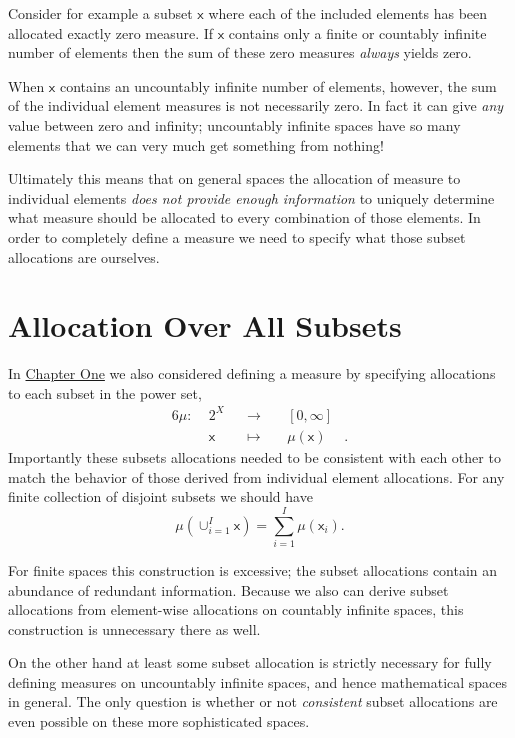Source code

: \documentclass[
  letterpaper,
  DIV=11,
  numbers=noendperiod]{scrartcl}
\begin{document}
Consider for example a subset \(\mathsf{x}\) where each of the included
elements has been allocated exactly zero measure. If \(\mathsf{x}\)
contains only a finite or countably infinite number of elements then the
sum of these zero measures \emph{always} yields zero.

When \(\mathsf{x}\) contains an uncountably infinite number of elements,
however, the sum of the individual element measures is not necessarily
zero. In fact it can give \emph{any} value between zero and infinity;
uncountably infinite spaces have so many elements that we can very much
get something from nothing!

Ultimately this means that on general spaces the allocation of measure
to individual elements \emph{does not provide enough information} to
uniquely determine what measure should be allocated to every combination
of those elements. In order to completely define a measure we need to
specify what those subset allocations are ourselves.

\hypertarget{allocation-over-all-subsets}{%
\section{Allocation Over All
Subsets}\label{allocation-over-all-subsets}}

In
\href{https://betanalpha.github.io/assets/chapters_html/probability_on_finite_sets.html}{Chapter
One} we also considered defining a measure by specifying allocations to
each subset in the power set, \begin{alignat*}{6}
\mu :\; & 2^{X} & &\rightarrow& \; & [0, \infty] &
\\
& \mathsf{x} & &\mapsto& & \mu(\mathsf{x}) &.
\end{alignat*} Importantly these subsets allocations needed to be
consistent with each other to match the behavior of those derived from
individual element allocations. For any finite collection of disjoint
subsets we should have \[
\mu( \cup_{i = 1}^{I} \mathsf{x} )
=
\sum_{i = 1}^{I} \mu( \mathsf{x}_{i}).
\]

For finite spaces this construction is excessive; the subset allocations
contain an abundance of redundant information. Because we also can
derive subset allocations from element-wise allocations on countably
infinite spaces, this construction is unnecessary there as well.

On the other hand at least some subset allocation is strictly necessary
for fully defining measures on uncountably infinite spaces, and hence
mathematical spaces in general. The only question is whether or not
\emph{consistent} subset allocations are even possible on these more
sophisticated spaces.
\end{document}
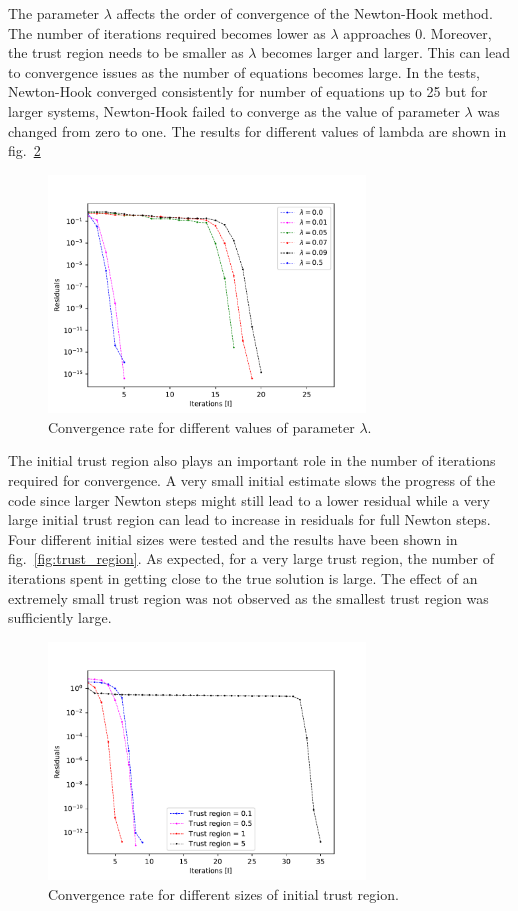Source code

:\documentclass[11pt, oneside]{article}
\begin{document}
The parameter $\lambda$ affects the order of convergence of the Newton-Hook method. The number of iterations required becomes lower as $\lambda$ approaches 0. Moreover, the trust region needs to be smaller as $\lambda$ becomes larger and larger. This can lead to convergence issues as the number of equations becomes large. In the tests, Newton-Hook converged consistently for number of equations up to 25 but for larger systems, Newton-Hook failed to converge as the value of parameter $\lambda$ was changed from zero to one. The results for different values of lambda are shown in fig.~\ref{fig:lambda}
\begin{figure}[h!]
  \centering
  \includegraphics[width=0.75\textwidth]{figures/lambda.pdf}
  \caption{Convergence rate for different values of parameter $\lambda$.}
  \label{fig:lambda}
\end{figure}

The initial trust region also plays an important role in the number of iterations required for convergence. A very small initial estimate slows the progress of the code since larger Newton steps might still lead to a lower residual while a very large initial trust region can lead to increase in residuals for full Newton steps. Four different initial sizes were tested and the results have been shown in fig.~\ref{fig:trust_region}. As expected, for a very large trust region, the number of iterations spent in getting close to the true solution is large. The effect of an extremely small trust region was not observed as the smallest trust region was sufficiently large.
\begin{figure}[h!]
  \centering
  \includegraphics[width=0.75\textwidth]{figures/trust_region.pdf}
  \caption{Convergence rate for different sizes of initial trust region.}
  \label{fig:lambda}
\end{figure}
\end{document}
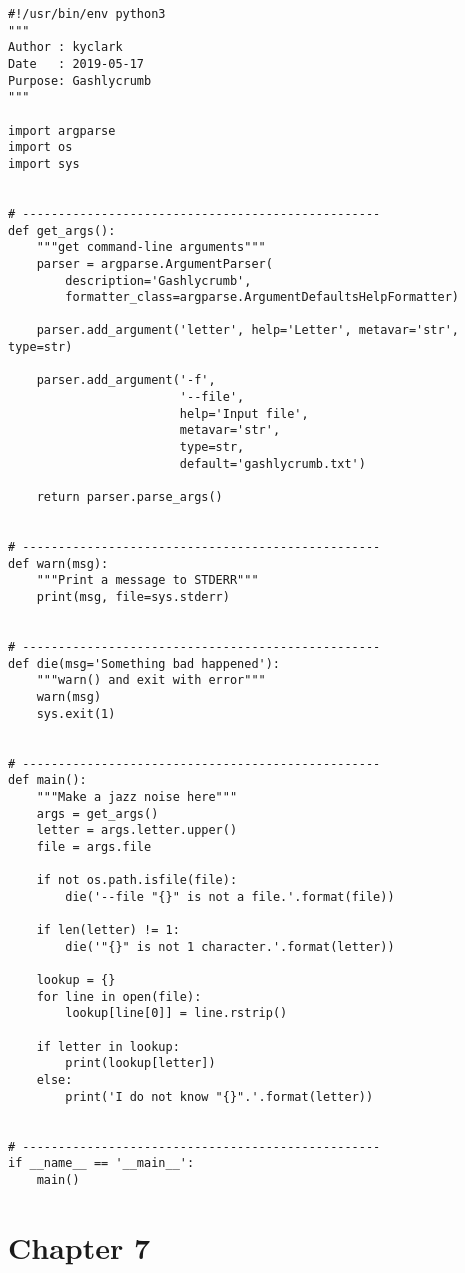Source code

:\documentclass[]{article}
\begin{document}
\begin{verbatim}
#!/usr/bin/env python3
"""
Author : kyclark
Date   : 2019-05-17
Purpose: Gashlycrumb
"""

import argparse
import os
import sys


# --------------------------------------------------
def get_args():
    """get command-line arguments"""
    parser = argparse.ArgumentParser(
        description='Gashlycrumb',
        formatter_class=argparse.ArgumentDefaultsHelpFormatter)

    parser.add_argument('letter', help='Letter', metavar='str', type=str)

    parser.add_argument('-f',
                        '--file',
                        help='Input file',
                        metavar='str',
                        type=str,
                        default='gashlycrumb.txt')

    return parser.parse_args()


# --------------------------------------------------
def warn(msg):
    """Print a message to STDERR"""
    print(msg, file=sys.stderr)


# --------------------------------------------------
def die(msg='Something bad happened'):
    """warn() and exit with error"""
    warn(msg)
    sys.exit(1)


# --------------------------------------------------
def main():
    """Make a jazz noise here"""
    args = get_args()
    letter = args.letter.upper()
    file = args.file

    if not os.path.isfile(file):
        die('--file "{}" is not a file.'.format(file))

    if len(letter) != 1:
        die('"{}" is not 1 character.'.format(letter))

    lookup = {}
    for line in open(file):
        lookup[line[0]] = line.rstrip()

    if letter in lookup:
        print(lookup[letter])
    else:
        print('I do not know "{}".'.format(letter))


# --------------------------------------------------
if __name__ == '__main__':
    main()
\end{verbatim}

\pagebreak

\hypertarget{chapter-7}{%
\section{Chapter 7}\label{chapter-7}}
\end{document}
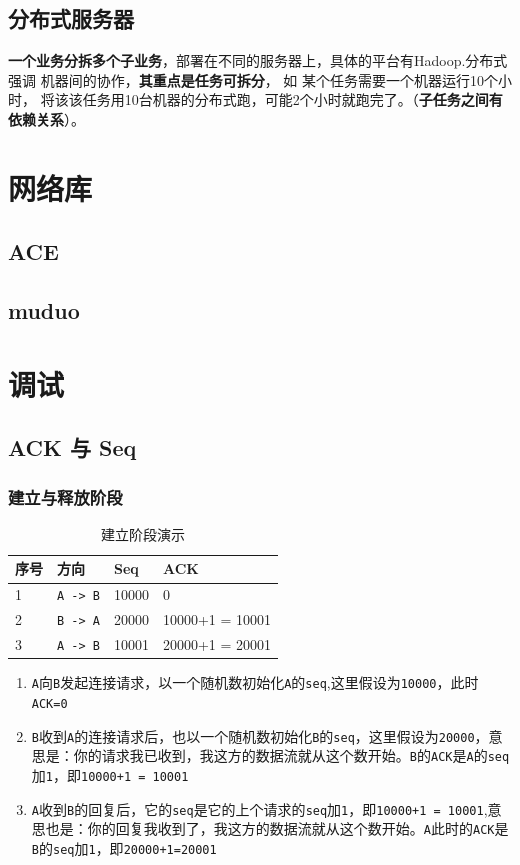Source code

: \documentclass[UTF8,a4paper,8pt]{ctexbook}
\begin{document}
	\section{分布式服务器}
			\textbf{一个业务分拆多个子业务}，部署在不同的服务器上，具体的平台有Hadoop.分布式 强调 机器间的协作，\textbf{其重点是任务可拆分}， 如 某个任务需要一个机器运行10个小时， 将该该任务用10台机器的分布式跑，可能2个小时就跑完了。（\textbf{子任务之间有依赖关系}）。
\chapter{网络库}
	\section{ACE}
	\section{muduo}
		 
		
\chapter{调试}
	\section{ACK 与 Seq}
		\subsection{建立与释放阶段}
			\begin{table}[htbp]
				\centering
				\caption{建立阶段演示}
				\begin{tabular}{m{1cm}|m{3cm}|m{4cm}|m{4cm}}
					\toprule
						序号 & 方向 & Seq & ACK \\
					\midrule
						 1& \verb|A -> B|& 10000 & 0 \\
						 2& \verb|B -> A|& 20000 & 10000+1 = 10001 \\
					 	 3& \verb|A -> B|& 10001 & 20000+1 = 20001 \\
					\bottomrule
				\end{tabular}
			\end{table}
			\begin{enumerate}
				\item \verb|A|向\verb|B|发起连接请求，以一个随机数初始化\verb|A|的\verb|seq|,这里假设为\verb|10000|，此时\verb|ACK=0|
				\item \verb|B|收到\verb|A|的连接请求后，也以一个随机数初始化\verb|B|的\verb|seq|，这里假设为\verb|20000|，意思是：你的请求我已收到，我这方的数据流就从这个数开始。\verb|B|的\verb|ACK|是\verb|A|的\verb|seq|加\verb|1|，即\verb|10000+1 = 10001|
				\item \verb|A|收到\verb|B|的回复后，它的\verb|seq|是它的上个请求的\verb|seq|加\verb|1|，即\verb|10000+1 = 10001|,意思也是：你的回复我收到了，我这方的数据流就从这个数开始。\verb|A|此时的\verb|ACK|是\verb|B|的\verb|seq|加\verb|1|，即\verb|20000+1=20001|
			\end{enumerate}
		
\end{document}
-*-*-
# TASK DESCRIPTION
Set down the entries above exactly; no pictures belong in the copy.

# EXPECTED ANSWER
Source code

: \documentclass[
  letterpaper,
  DIV=11,
  numbers=noendperiod]{scrartcl}
\begin{document}
Consider for example a subset \(\mathsf{x}\) where each of the included
elements has been allocated exactly zero measure. If \(\mathsf{x}\)
contains only a finite or countably infinite number of elements then the
sum of these zero measures \emph{always} yields zero.

When \(\mathsf{x}\) contains an uncountably infinite number of elements,
however, the sum of the individual element measures is not necessarily
zero. In fact it can give \emph{any} value between zero and infinity;
uncountably infinite spaces have so many elements that we can very much
get something from nothing!

Ultimately this means that on general spaces the allocation of measure
to individual elements \emph{does not provide enough information} to
uniquely determine what measure should be allocated to every combination
of those elements. In order to completely define a measure we need to
specify what those subset allocations are ourselves.

\hypertarget{allocation-over-all-subsets}{%
\section{Allocation Over All
Subsets}\label{allocation-over-all-subsets}}

In
\href{https://betanalpha.github.io/assets/chapters_html/probability_on_finite_sets.html}{Chapter
One} we also considered defining a measure by specifying allocations to
each subset in the power set, \begin{alignat*}{6}
\mu :\; & 2^{X} & &\rightarrow& \; & [0, \infty] &
\\
& \mathsf{x} & &\mapsto& & \mu(\mathsf{x}) &.
\end{alignat*} Importantly these subsets allocations needed to be
consistent with each other to match the behavior of those derived from
individual element allocations. For any finite collection of disjoint
subsets we should have \[
\mu( \cup_{i = 1}^{I} \mathsf{x} )
=
\sum_{i = 1}^{I} \mu( \mathsf{x}_{i}).
\]

For finite spaces this construction is excessive; the subset allocations
contain an abundance of redundant information. Because we also can
derive subset allocations from element-wise allocations on countably
infinite spaces, this construction is unnecessary there as well.

On the other hand at least some subset allocation is strictly necessary
for fully defining measures on uncountably infinite spaces, and hence
mathematical spaces in general. The only question is whether or not
\emph{consistent} subset allocations are even possible on these more
sophisticated spaces.
\end{document}
Source code

:\documentclass[11pt, oneside]{article}
\begin{document}
The parameter $\lambda$ affects the order of convergence of the Newton-Hook method. The number of iterations required becomes lower as $\lambda$ approaches 0. Moreover, the trust region needs to be smaller as $\lambda$ becomes larger and larger. This can lead to convergence issues as the number of equations becomes large. In the tests, Newton-Hook converged consistently for number of equations up to 25 but for larger systems, Newton-Hook failed to converge as the value of parameter $\lambda$ was changed from zero to one. The results for different values of lambda are shown in fig.~\ref{fig:lambda}
\begin{figure}[h!]
  \centering
  \includegraphics[width=0.75\textwidth]{figures/lambda.pdf}
  \caption{Convergence rate for different values of parameter $\lambda$.}
  \label{fig:lambda}
\end{figure}

The initial trust region also plays an important role in the number of iterations required for convergence. A very small initial estimate slows the progress of the code since larger Newton steps might still lead to a lower residual while a very large initial trust region can lead to increase in residuals for full Newton steps. Four different initial sizes were tested and the results have been shown in fig.~\ref{fig:trust_region}. As expected, for a very large trust region, the number of iterations spent in getting close to the true solution is large. The effect of an extremely small trust region was not observed as the smallest trust region was sufficiently large.
\begin{figure}[h!]
  \centering
  \includegraphics[width=0.75\textwidth]{figures/trust_region.pdf}
  \caption{Convergence rate for different sizes of initial trust region.}
  \label{fig:lambda}
\end{figure}
\end{document}
Source code

:\documentclass[]{article}
\begin{document}
\begin{verbatim}
#!/usr/bin/env python3
"""
Author : kyclark
Date   : 2019-05-17
Purpose: Gashlycrumb
"""

import argparse
import os
import sys


# --------------------------------------------------
def get_args():
    """get command-line arguments"""
    parser = argparse.ArgumentParser(
        description='Gashlycrumb',
        formatter_class=argparse.ArgumentDefaultsHelpFormatter)

    parser.add_argument('letter', help='Letter', metavar='str', type=str)

    parser.add_argument('-f',
                        '--file',
                        help='Input file',
                        metavar='str',
                        type=str,
                        default='gashlycrumb.txt')

    return parser.parse_args()


# --------------------------------------------------
def warn(msg):
    """Print a message to STDERR"""
    print(msg, file=sys.stderr)


# --------------------------------------------------
def die(msg='Something bad happened'):
    """warn() and exit with error"""
    warn(msg)
    sys.exit(1)


# --------------------------------------------------
def main():
    """Make a jazz noise here"""
    args = get_args()
    letter = args.letter.upper()
    file = args.file

    if not os.path.isfile(file):
        die('--file "{}" is not a file.'.format(file))

    if len(letter) != 1:
        die('"{}" is not 1 character.'.format(letter))

    lookup = {}
    for line in open(file):
        lookup[line[0]] = line.rstrip()

    if letter in lookup:
        print(lookup[letter])
    else:
        print('I do not know "{}".'.format(letter))


# --------------------------------------------------
if __name__ == '__main__':
    main()
\end{verbatim}

\pagebreak

\hypertarget{chapter-7}{%
\section{Chapter 7}\label{chapter-7}}
\end{document}
Source code

: \documentclass[UTF8,a4paper,8pt]{ctexbook}
\begin{document}
	\section{分布式服务器}
			\textbf{一个业务分拆多个子业务}，部署在不同的服务器上，具体的平台有Hadoop.分布式 强调 机器间的协作，\textbf{其重点是任务可拆分}， 如 某个任务需要一个机器运行10个小时， 将该该任务用10台机器的分布式跑，可能2个小时就跑完了。（\textbf{子任务之间有依赖关系}）。
\chapter{网络库}
	\section{ACE}
	\section{muduo}
		 
		
\chapter{调试}
	\section{ACK 与 Seq}
		\subsection{建立与释放阶段}
			\begin{table}[htbp]
				\centering
				\caption{建立阶段演示}
				\begin{tabular}{m{1cm}|m{3cm}|m{4cm}|m{4cm}}
					\toprule
						序号 & 方向 & Seq & ACK \\
					\midrule
						 1& \verb|A -> B|& 10000 & 0 \\
						 2& \verb|B -> A|& 20000 & 10000+1 = 10001 \\
					 	 3& \verb|A -> B|& 10001 & 20000+1 = 20001 \\
					\bottomrule
				\end{tabular}
			\end{table}
			\begin{enumerate}
				\item \verb|A|向\verb|B|发起连接请求，以一个随机数初始化\verb|A|的\verb|seq|,这里假设为\verb|10000|，此时\verb|ACK=0|
				\item \verb|B|收到\verb|A|的连接请求后，也以一个随机数初始化\verb|B|的\verb|seq|，这里假设为\verb|20000|，意思是：你的请求我已收到，我这方的数据流就从这个数开始。\verb|B|的\verb|ACK|是\verb|A|的\verb|seq|加\verb|1|，即\verb|10000+1 = 10001|
				\item \verb|A|收到\verb|B|的回复后，它的\verb|seq|是它的上个请求的\verb|seq|加\verb|1|，即\verb|10000+1 = 10001|,意思也是：你的回复我收到了，我这方的数据流就从这个数开始。\verb|A|此时的\verb|ACK|是\verb|B|的\verb|seq|加\verb|1|，即\verb|20000+1=20001|
			\end{enumerate}
		
\end{document}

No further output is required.